Maintain and monitor ML experiment tracking using MLflow or equivalent tooling approved for the IRMS environment; log hyperparameter configurations, training runs, and evaluation results with full reproducibility documentation.
Support model drift detection and retraining pipelines: run scheduled evaluation jobs, flag performance degradation against established baselines, and escalate findings to the AI/ML Lead Engineer and Fraud AI/ML SME.
Assist the NLP/NER pipeline team (Rohit) with data transformation tasks: format-convert NER pipeline outputs into feature-compatible schemas for downstream ML models; validate entity extraction quality against labeled reference sets.
Develop and maintain Jupyter notebook-based model exploration and reporting artifacts for use in EPLC deliverables, sprint reviews, and government demonstrations.
Support UiPath Maestro agent integration testing: prepare model inference payloads, validate agent input/output schemas, and assist with integration testing between ML model inference APIs and the persona-based agent layer.
Implement and maintain data pipeline scripts (Python/Pandas/NumPy) for batch data ingestion, feature store updates, and model scoring batch runs within the IRMS security boundary.
Follow and enforce IRMS boundary data handling procedures: ensure no PII/PHI is processed outside approved environments; maintain developer/test environment segregation per HHS security policy.
Produce supporting artifacts for EPLC deliverables: training data specifications, model evaluation appendices, data dictionary updates, and sprint retrospective documentation as directed by the PM and AI/ML Lead.
Participate in code reviews; adhere to OWASP secure coding standards, NIST SP 800-160 engineering principles, and Node’s internal CI/CD quality gates.
Requirements
Bachelor’s degree in Computer Science, Data Science, Mathematics, Statistics, or a closely related field; recent graduates with strong applied ML coursework or project portfolios will be considered.
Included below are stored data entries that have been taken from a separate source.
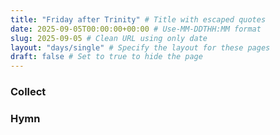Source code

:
 ```yaml
---
title: "Friday after Trinity" # Title with escaped quotes
date: 2025-09-05T00:00:00+00:00 # Use-MM-DDTHH:MM format
slug: 2025-09-05 # Clean URL using only date
layout: "days/single" # Specify the layout for these pages
draft: false # Set to true to hide the page
---
```


### Collect


### Hymn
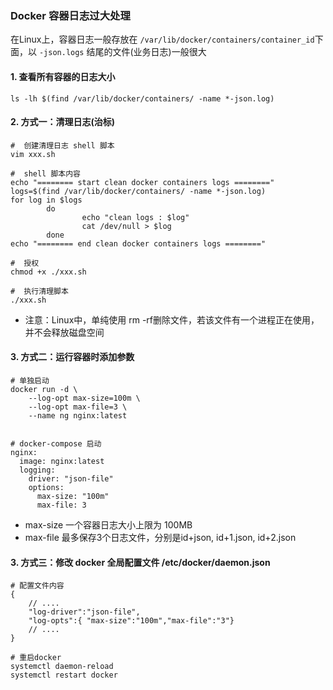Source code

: ### Docker 容器日志过大处理
在Linux上，容器日志一般存放在 `/var/lib/docker/containers/container_id`下面，以 `-json.logs` 结尾的文件(业务日志)一般很大


#### 1. 查看所有容器的日志大小
```
ls -lh $(find /var/lib/docker/containers/ -name *-json.log)
```

#### 2. 方式一：清理日志(治标)
```
#  创建清理日志 shell 脚本
vim xxx.sh

#  shell 脚本内容
echo "======== start clean docker containers logs ========"  
logs=$(find /var/lib/docker/containers/ -name *-json.log)  
for log in $logs  
        do  
                echo "clean logs : $log"  
                cat /dev/null > $log  
        done  
echo "======== end clean docker containers logs ========"     

#  授权
chmod +x ./xxx.sh 

#  执行清理脚本
./xxx.sh 
``` 


* 注意：Linux中，单纯使用 rm -rf删除文件，若该文件有一个进程正在使用，并不会释放磁盘空间



#### 3. 方式二：运行容器时添加参数
```
# 单独启动
docker run -d \
    --log-opt max-size=100m \
    --log-opt max-file=3 \
    --name ng nginx:latest
 
 
# docker-compose 启动   
nginx:
  image: nginx:latest
  logging:
    driver: "json-file"
    options:
      max-size: "100m"
      max-file: 3
``` 

* max-size 一个容器日志大小上限为 100MB
* max-file 最多保存3个日志文件，分别是id+json, id+1.json, id+2.json

#### 3. 方式三：修改 docker 全局配置文件 /etc/docker/daemon.json
```
# 配置文件内容
{
    // ....
    "log-driver":"json-file",
    "log-opts":{ "max-size":"100m","max-file":"3"}
    // ....
}

# 重启docker
systemctl daemon-reload
systemctl restart docker
```  
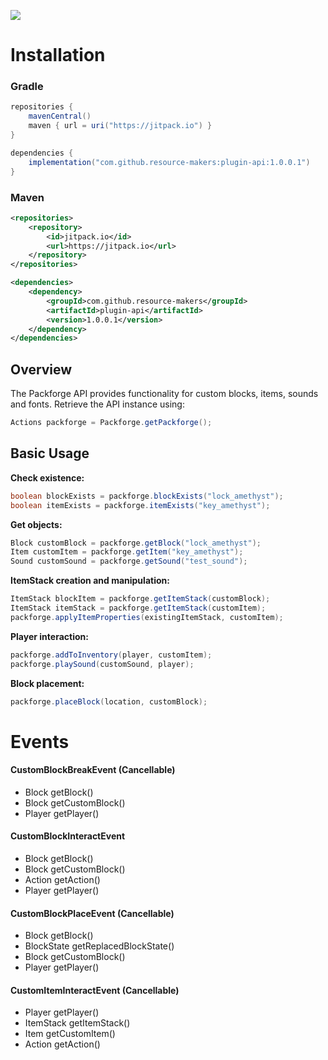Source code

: [![](https://jitpack.io/v/resource-makers/plugin-api.svg)](https://jitpack.io/#resource-makers/plugin-api)


# Installation

### Gradle

```gradle
repositories {
    mavenCentral()
    maven { url = uri("https://jitpack.io") }
}

dependencies {
    implementation("com.github.resource-makers:plugin-api:1.0.0.1")
}
```

### Maven

```xml
<repositories>
    <repository>
        <id>jitpack.io</id>
        <url>https://jitpack.io</url>
    </repository>
</repositories>

<dependencies>
    <dependency>
        <groupId>com.github.resource-makers</groupId>
        <artifactId>plugin-api</artifactId>
        <version>1.0.0.1</version>
    </dependency>
</dependencies>
```

## Overview
  The Packforge API provides functionality for custom blocks, items, sounds and fonts.
Retrieve the API instance using:

  ```java
  Actions packforge = Packforge.getPackforge();
  ```

## Basic Usage

  **Check existence:**
  ```java
  boolean blockExists = packforge.blockExists("lock_amethyst");
  boolean itemExists = packforge.itemExists("key_amethyst");
  ```
  
  **Get objects:**
  ```java
  Block customBlock = packforge.getBlock("lock_amethyst");
  Item customItem = packforge.getItem("key_amethyst");
  Sound customSound = packforge.getSound("test_sound");
  ```
  
  **ItemStack creation and manipulation:**
  ```java
  ItemStack blockItem = packforge.getItemStack(customBlock);
  ItemStack itemStack = packforge.getItemStack(customItem);
  packforge.applyItemProperties(existingItemStack, customItem);
  ```
  
  **Player interaction:**
  ```java
  packforge.addToInventory(player, customItem);
  packforge.playSound(customSound, player);
  ```
  
  **Block placement:**
  ```java
  packforge.placeBlock(location, customBlock);
  ```

# Events

#### CustomBlockBreakEvent (Cancellable)
- Block getBlock()
- Block getCustomBlock()
- Player getPlayer()

#### CustomBlockInteractEvent
- Block getBlock()
- Block getCustomBlock()
- Action getAction()
- Player getPlayer()

#### CustomBlockPlaceEvent (Cancellable)
- Block getBlock()
- BlockState getReplacedBlockState()
- Block getCustomBlock()
- Player getPlayer()

#### CustomItemInteractEvent (Cancellable)

- Player getPlayer()
- ItemStack getItemStack()
- Item getCustomItem()
- Action getAction()
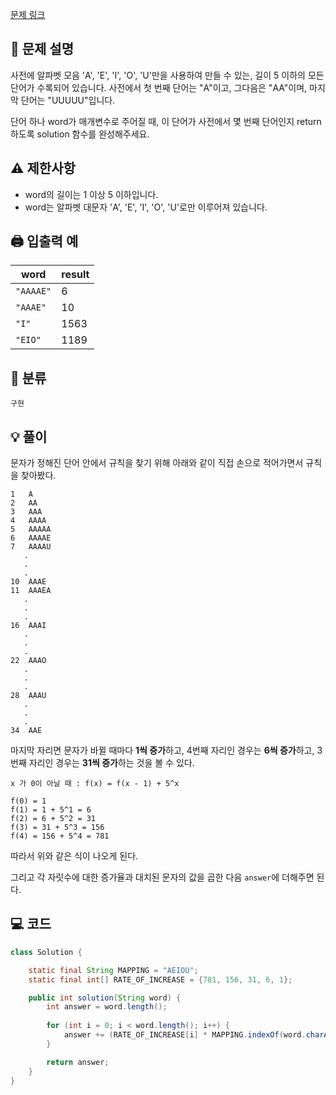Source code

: [문제 링크](https://programmers.co.kr/learn/courses/30/lessons/84512)

## 📝 문제 설명
사전에 알파벳 모음 'A', 'E', 'I', 'O', 'U'만을 사용하여 만들 수 있는, 길이 5 이하의 모든 단어가 수록되어 있습니다. 사전에서 첫 번째 단어는 "A"이고, 그다음은 "AA"이며, 마지막 단어는 "UUUUU"입니다.

단어 하나 word가 매개변수로 주어질 때, 이 단어가 사전에서 몇 번째 단어인지 return 하도록 solution 함수를 완성해주세요.

## ⚠️ 제한사항
- word의 길이는 1 이상 5 이하입니다.
- word는 알파벳 대문자 'A', 'E', 'I', 'O', 'U'로만 이루어져 있습니다.

## 🖨 입출력 예
word|result
--|--
`"AAAAE"`|6
`"AAAE"`|10
`"I"`|1563
`"EIO"`|1189

## 📂 분류
`구현`

## 💡 풀이
문자가 정해진 단어 안에서 규칙을 찾기 위해 아래와 같이 직접 손으로 적어가면서 규칙을 찾아봤다.
```
1   A
2   AA
3   AAA
4   AAAA
5   AAAAA
6   AAAAE
7   AAAAU
   .
   .
   .
10  AAAE
11  AAAEA
   .
   .
   .
16  AAAI
   .
   .
   .
22  AAAO
   .
   .
   .
28  AAAU
   .
   .
   .
34  AAE
```
마지막 자리면 문자가 바뀔 때마다 **1씩 증가**하고, 4번째 자리인 경우는 **6씩 증가**하고, 3번째 자리인 경우는 **31씩 증가**하는 것을 볼 수 있다.
```
x 가 0이 아닐 때 : f(x) = f(x - 1) + 5^x

f(0) = 1
f(1) = 1 + 5^1 = 6
f(2) = 6 + 5^2 = 31
f(3) = 31 + 5^3 = 156
f(4) = 156 + 5^4 = 781
```
따라서 위와 같은 식이 나오게 된다.

그리고 각 자릿수에 대한 증가율과 대치된 문자의 값을 곱한 다음 `answer`에 더해주면 된다.

## 💻 코드
```java
class Solution {

    static final String MAPPING = "AEIOU";
    static final int[] RATE_OF_INCREASE = {781, 156, 31, 6, 1};

    public int solution(String word) {
        int answer = word.length();
        
        for (int i = 0; i < word.length(); i++) {
            answer += (RATE_OF_INCREASE[i] * MAPPING.indexOf(word.charAt(i)));
        }

        return answer;
    }
}
```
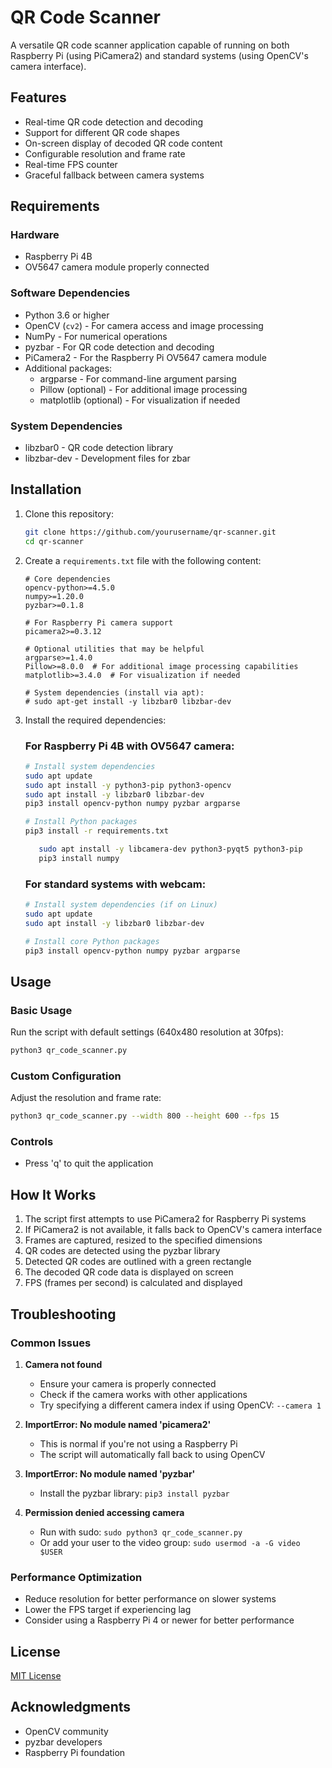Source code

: # QR Code Scanner

A versatile QR code scanner application capable of running on both Raspberry Pi (using PiCamera2) and standard systems (using OpenCV's camera interface).

## Features

- Real-time QR code detection and decoding
- Support for different QR code shapes
- On-screen display of decoded QR code content
- Configurable resolution and frame rate
- Real-time FPS counter
- Graceful fallback between camera systems

## Requirements

### Hardware
- Raspberry Pi 4B
- OV5647 camera module properly connected

### Software Dependencies
- Python 3.6 or higher
- OpenCV (`cv2`) - For camera access and image processing
- NumPy - For numerical operations
- pyzbar - For QR code detection and decoding
- PiCamera2 - For the Raspberry Pi OV5647 camera module
- Additional packages:
  - argparse - For command-line argument parsing
  - Pillow (optional) - For additional image processing
  - matplotlib (optional) - For visualization if needed

### System Dependencies
- libzbar0 - QR code detection library
- libzbar-dev - Development files for zbar

## Installation

1. Clone this repository:
   ```bash
   git clone https://github.com/yourusername/qr-scanner.git
   cd qr-scanner
   ```

2. Create a `requirements.txt` file with the following content:
   ```
   # Core dependencies
   opencv-python>=4.5.0
   numpy>=1.20.0
   pyzbar>=0.1.8

   # For Raspberry Pi camera support
   picamera2>=0.3.12

   # Optional utilities that may be helpful
   argparse>=1.4.0
   Pillow>=8.0.0  # For additional image processing capabilities
   matplotlib>=3.4.0  # For visualization if needed

   # System dependencies (install via apt):
   # sudo apt-get install -y libzbar0 libzbar-dev
   ```

3. Install the required dependencies:

   ### For Raspberry Pi 4B with OV5647 camera:
   ```bash
   # Install system dependencies
   sudo apt update
   sudo apt install -y python3-pip python3-opencv
   sudo apt install -y libzbar0 libzbar-dev
   pip3 install opencv-python numpy pyzbar argparse
   
   # Install Python packages
   pip3 install -r requirements.txt
   ```
   ```bash
      sudo apt install -y libcamera-dev python3-pyqt5 python3-pip
      pip3 install numpy
   ```
   ### For standard systems with webcam:
   ```bash
   # Install system dependencies (if on Linux)
   sudo apt update
   sudo apt install -y libzbar0 libzbar-dev
   
   # Install core Python packages
   pip3 install opencv-python numpy pyzbar argparse
   ```

## Usage

### Basic Usage
Run the script with default settings (640x480 resolution at 30fps):
```bash
python3 qr_code_scanner.py
```

### Custom Configuration
Adjust the resolution and frame rate:
```bash
python3 qr_code_scanner.py --width 800 --height 600 --fps 15
```

### Controls
- Press 'q' to quit the application

## How It Works

1. The script first attempts to use PiCamera2 for Raspberry Pi systems
2. If PiCamera2 is not available, it falls back to OpenCV's camera interface
3. Frames are captured, resized to the specified dimensions
4. QR codes are detected using the pyzbar library
5. Detected QR codes are outlined with a green rectangle
6. The decoded QR code data is displayed on screen
7. FPS (frames per second) is calculated and displayed

## Troubleshooting

### Common Issues

1. **Camera not found**
   - Ensure your camera is properly connected
   - Check if the camera works with other applications
   - Try specifying a different camera index if using OpenCV: `--camera 1`

2. **ImportError: No module named 'picamera2'**
   - This is normal if you're not using a Raspberry Pi
   - The script will automatically fall back to using OpenCV

3. **ImportError: No module named 'pyzbar'**
   - Install the pyzbar library: `pip3 install pyzbar`

4. **Permission denied accessing camera**
   - Run with sudo: `sudo python3 qr_code_scanner.py`
   - Or add your user to the video group: `sudo usermod -a -G video $USER`

### Performance Optimization

- Reduce resolution for better performance on slower systems
- Lower the FPS target if experiencing lag
- Consider using a Raspberry Pi 4 or newer for better performance

## License

[MIT License](LICENSE)

## Acknowledgments

- OpenCV community
- pyzbar developers
- Raspberry Pi foundation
1–3 years of hands-on experience (including internships, graduate research, or project work) in machine learning, data science, or data engineering with Python.
Proficiency in Python ML stack: scikit-learn, Pandas, NumPy; familiarity with at least one deep learning framework (TensorFlow or PyTorch) for model evaluation and inference tasks.
Demonstrated experience with standard ML evaluation workflows: train/validation/test split design, cross-validation, metric computation, and results documentation.
Experience with Jupyter notebooks for data exploration, model evaluation, and technical reporting.
Familiarity with Git-based version control and CI/CD principles; ability to work within a structured sprint cadence with documented deliverable commitments.
Demonstrated ability to handle sensitive data responsibly; understanding of data governance, access control, and the importance of environment segregation in a regulated or government setting.
Strong written communication skills: ability to produce clear, organized technical documentation suitable for government review.